▶ What the task requires
Your task is to copy the lines of the data below from the line holding "### Conclusion" through the line holding "This Power BI project provides", inclusive, exactly and with nothing added.

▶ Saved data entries
* * * *
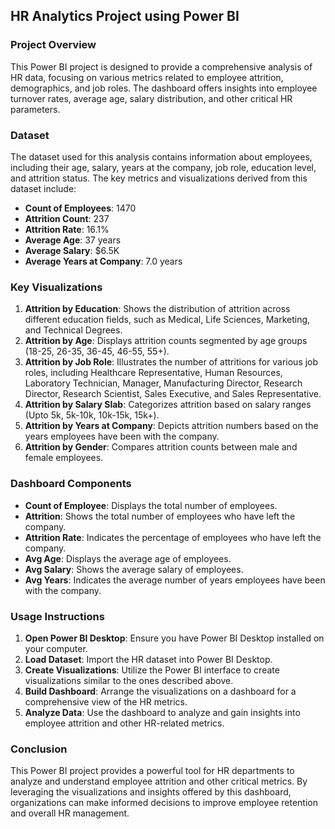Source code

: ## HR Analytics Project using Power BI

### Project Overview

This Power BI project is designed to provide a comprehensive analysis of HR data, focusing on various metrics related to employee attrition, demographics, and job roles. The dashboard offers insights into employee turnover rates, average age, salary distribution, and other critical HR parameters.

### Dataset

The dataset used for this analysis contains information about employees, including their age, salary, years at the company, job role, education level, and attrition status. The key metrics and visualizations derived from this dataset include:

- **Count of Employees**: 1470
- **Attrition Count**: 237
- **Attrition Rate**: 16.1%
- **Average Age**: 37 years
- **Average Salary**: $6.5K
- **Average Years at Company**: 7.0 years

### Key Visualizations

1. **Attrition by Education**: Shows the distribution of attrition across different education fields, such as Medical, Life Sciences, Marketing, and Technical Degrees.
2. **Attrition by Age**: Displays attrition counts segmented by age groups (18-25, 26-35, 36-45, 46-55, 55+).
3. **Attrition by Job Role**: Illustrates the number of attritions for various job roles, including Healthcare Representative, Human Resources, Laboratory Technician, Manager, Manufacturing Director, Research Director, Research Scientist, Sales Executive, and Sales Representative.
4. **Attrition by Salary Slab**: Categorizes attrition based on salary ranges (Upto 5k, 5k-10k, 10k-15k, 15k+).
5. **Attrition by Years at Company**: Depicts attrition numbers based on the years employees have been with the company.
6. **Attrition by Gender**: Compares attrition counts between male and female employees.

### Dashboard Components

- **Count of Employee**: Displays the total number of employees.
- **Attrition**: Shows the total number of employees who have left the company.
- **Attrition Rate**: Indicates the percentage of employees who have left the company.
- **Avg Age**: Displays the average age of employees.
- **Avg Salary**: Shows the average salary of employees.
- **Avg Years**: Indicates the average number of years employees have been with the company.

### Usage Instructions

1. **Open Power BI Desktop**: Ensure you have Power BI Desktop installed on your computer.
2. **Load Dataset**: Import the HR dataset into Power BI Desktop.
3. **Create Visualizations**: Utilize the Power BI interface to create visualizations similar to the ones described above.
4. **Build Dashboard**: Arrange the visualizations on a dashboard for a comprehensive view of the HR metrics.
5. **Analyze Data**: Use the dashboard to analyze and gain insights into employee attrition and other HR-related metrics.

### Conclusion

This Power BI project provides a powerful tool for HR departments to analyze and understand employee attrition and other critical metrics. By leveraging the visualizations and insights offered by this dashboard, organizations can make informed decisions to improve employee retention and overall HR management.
* * * *
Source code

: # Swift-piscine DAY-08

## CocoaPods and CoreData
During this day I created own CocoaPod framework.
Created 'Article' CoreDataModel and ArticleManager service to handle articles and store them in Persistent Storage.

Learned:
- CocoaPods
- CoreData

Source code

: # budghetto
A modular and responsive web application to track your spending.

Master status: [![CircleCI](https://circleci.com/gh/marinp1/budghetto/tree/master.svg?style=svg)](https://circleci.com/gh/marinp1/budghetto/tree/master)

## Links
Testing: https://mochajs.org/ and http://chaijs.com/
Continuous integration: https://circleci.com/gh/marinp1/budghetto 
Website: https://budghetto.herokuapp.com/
* * * *
▶ Problem solution
### Conclusion

This Power BI project provides a powerful tool for HR departments to analyze and understand employee attrition and other critical metrics. By leveraging the visualizations and insights offered by this dashboard, organizations can make informed decisions to improve employee retention and overall HR management.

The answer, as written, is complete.